I will share two stories with you to illustrate the pace you can expect when visiting Luberon, France. Much of the south of France is like this, but we noticed the slower pace is to be the most salient in the Luberon. While these are very simple stories, they taught us a very big lesson. In France, especially in Provence, you do not rush. What matters most is the present moment and squeezing every bit out of whatever that moment has to offer, no matter how routine is seems. This attitude of giving importance to an experience and the current moment is one that really resonated with us and that we have tried to keep in our minds even after we came back to our hectic daily lives in the states.
Story 1: The Cheese Shop
We visited a cheese shop to stock up on “essentials” for our apartment just minutes before closing time. We tried to be polite to the shopkeeper by rushing through our order so that she wouldn’t have to stay late, but she told us to slow down, she didn’t mind at all. She took her time to ask us what types of flavors, aromas, and tastes typically appeal to us. As she asked us questions she gave us samples of try. It seemed she really wanted to make sure that we went home with our ideal cheeses. As this was happening, a line began to form behind us. We began to feel uncomfortable again in continuing to take our time when we knew so many people were waiting.

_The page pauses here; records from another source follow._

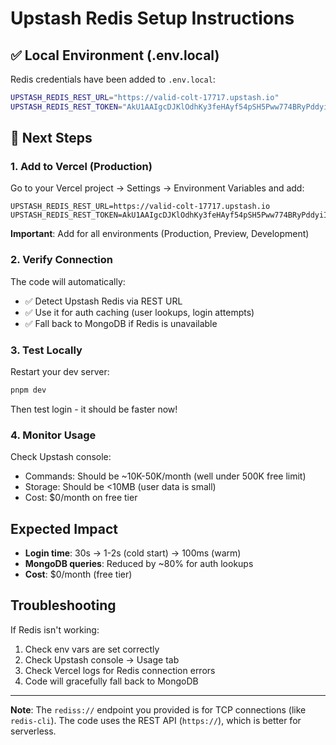 # Upstash Redis Setup Instructions

## ✅ Local Environment (.env.local)

Redis credentials have been added to `.env.local`:

```bash
UPSTASH_REDIS_REST_URL="https://valid-colt-17717.upstash.io"
UPSTASH_REDIS_REST_TOKEN="AkU1AAIgcDJKlOdhKy3feHAyf54pSH5Pww774BRyPddyiIV2zzmpMw"
```

## 🔧 Next Steps

### 1. Add to Vercel (Production)

Go to your Vercel project → Settings → Environment Variables and add:

```
UPSTASH_REDIS_REST_URL=https://valid-colt-17717.upstash.io
UPSTASH_REDIS_REST_TOKEN=AkU1AAIgcDJKlOdhKy3feHAyf54pSH5Pww774BRyPddyiIV2zzmpMw
```

**Important**: Add for all environments (Production, Preview, Development)

### 2. Verify Connection

The code will automatically:

- ✅ Detect Upstash Redis via REST URL
- ✅ Use it for auth caching (user lookups, login attempts)
- ✅ Fall back to MongoDB if Redis is unavailable

### 3. Test Locally

Restart your dev server:

```bash
pnpm dev
```

Then test login - it should be faster now!

### 4. Monitor Usage

Check Upstash console:

- Commands: Should be ~10K-50K/month (well under 500K free limit)
- Storage: Should be <10MB (user data is small)
- Cost: $0/month on free tier

## Expected Impact

- **Login time**: 30s → 1-2s (cold start) → 100ms (warm)
- **MongoDB queries**: Reduced by ~80% for auth lookups
- **Cost**: $0/month (free tier)

## Troubleshooting

If Redis isn't working:

1. Check env vars are set correctly
2. Check Upstash console → Usage tab
3. Check Vercel logs for Redis connection errors
4. Code will gracefully fall back to MongoDB

---

**Note**: The `rediss://` endpoint you provided is for TCP connections (like `redis-cli`). The code uses the REST API (`https://`), which is better for serverless.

We tried to just choose a cheese quickly, but the lovely cheese lady said, “Non!”; the people could wait. They would get the same service when it was their turn. By this point we had narrowed down that we really love comte. The cheese lady had us try every single year of aged comte she had available before letting us choose which one to buy. She gave us one small piece at a time, waiting patiently for us to savor the bite and focus on the flavors, then asked us to tell her what we liked and didn’t like about it. This process of slowing down and really focusing on the flavors was unlike any other cheese buying experience we’ve ever had. We ended up purchasing a comte aged for 32 months and it was the most magical cheese we’ve ever eaten.
Story 2: The Delivery Man
Part of our time in Luberon, France was spent hunting down Bassam’s drone which had gone missing in the French postal system {don’t ask}. Bassam decided to hunt down a delivery man to ask his questions since we weren’t getting any answers at the post office. {The one thing we don’t like about France are the frustrating systems, but that’s beside the point of this story.} We found a delivery man who had parked his large truck in the middle of a small village street and had to left to go buy a sandwich. Keep in mind, these small village streets are SMALL. No other cars could drive around him and so a line of cars had formed behind him. If this had occurred in the States, the cars would most likely be going crazy honking at him and trying to drive around him. The delivery man sauntered out of the sandwich shop 10 minutes later with his lunch in hand. We approached him to tell him we wanted to ask him a few questions. I expected him to say, “okay, let me move my car”, but he said “go ahead”. We asked him our questions and he proceeded to explain the entire French postal system to us. All the cars that were waiting just kept patiently waiting as they watched this interaction. No one seemed upset or bothered at all. Just another day of life in the Luberon.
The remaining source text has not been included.